### Action item
Work out how many lines below contain the word "security", then give that number alone.

### Entries supplied
● ● ●

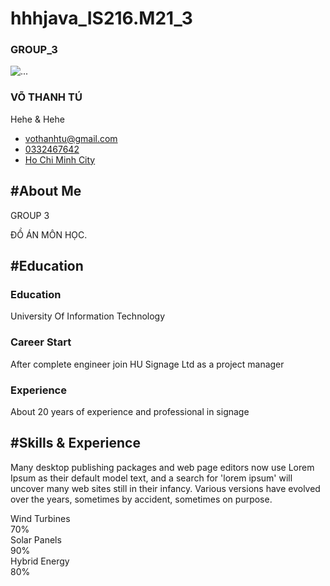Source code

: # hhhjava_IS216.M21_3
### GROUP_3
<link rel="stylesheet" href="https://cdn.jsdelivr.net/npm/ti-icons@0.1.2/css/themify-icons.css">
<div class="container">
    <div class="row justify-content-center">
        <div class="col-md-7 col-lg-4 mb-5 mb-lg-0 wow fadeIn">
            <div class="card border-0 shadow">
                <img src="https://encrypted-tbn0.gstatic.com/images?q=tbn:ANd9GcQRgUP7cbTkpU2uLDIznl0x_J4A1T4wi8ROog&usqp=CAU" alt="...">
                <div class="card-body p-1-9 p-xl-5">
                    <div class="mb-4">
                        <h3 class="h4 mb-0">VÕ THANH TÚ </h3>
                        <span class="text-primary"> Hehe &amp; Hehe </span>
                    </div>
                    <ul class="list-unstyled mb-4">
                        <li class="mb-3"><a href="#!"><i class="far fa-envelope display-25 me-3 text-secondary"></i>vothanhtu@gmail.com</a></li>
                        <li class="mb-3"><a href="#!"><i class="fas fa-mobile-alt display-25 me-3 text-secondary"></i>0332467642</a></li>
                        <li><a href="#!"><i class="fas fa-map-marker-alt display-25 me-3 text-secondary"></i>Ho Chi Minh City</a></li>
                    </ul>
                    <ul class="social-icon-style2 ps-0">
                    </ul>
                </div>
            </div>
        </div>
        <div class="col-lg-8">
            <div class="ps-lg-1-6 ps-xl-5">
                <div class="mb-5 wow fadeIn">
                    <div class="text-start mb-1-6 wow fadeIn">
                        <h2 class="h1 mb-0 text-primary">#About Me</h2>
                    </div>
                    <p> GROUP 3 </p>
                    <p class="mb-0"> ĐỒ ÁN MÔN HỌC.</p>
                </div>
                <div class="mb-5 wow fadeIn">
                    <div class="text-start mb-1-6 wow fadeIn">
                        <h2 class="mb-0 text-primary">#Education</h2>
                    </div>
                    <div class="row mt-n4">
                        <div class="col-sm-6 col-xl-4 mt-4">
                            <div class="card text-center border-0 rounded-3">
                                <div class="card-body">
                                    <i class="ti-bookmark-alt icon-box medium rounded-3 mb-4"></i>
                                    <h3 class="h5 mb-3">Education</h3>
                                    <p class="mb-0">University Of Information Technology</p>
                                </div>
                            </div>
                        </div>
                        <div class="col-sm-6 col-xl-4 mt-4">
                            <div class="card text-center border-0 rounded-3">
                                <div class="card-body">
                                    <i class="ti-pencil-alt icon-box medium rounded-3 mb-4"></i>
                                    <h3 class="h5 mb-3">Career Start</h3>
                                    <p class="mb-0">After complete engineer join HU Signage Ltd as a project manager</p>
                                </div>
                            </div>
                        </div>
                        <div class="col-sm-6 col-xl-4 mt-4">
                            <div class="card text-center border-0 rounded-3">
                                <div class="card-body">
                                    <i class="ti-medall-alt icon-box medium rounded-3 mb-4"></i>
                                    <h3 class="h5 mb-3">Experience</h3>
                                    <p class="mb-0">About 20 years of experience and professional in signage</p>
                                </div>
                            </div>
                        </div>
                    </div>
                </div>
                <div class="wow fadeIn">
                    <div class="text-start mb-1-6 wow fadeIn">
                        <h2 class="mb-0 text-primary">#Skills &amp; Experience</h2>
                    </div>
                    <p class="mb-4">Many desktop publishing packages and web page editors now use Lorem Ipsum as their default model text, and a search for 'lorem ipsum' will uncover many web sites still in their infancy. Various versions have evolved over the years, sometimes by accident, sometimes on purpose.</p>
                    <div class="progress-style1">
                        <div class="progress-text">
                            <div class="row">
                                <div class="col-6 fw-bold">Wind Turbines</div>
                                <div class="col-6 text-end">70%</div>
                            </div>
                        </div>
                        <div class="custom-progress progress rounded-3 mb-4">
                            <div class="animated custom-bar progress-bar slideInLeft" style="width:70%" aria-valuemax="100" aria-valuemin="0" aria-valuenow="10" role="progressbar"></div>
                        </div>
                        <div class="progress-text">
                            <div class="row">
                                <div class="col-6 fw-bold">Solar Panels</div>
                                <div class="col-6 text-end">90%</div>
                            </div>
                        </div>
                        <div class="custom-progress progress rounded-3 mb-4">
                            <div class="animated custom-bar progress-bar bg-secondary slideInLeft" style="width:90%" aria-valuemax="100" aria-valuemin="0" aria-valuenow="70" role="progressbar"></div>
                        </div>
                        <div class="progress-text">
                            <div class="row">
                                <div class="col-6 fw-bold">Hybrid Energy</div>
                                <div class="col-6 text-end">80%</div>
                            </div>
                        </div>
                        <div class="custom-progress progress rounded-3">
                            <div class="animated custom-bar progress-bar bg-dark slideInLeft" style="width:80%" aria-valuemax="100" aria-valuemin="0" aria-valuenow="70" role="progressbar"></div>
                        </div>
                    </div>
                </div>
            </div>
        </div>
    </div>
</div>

● ● ●

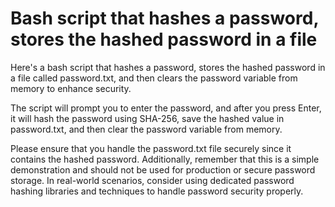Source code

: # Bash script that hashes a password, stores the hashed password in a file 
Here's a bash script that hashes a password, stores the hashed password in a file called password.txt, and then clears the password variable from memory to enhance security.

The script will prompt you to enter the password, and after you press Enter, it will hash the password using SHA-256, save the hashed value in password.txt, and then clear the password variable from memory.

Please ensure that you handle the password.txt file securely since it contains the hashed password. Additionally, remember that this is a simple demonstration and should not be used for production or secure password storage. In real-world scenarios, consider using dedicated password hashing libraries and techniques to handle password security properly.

● ● ●

### The completed task
2